■ **TASK OBJECTIVE**: Repeat the lines beginning at the one with "要看執行結果可以到雲端硬碟的" and running to the end of the material, keeping the first and last of them, exactly as they appear.

■ **THE DATA**:

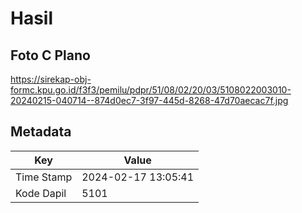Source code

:# Hasil

## Foto C Plano

https://sirekap-obj-formc.kpu.go.id/f3f3/pemilu/pdpr/51/08/02/20/03/5108022003010-20240215-040714--874d0ec7-3f97-445d-8268-47d70aecac7f.jpg


## Metadata

| Key        | Value               |
| ---------- | ------------------- |
| Time Stamp | 2024-02-17 13:05:41 |
| Kode Dapil | 5101                |



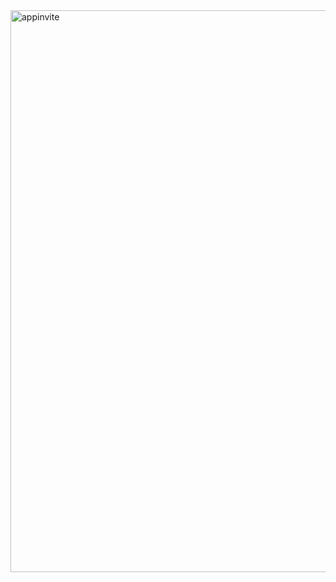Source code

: <img width="899" alt="appinvite" src="https://github.com/user-attachments/assets/8d352d9a-d3f0-451a-929a-e04d6a51dbcc">
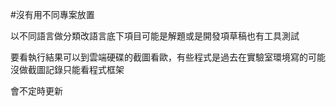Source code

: #沒有用不同專案放置

以不同語言做分類改語言底下項目可能是解題或是開發項草稿也有工具測試

要看執行結果可以到雲端硬碟的截圖看歐，有些程式是過去在實驗室環境寫的可能沒做截圖記錄只能看程式框架

會不定時更新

■ **RESPONSE BELOW**:
要看執行結果可以到雲端硬碟的截圖看歐，有些程式是過去在實驗室環境寫的可能沒做截圖記錄只能看程式框架

會不定時更新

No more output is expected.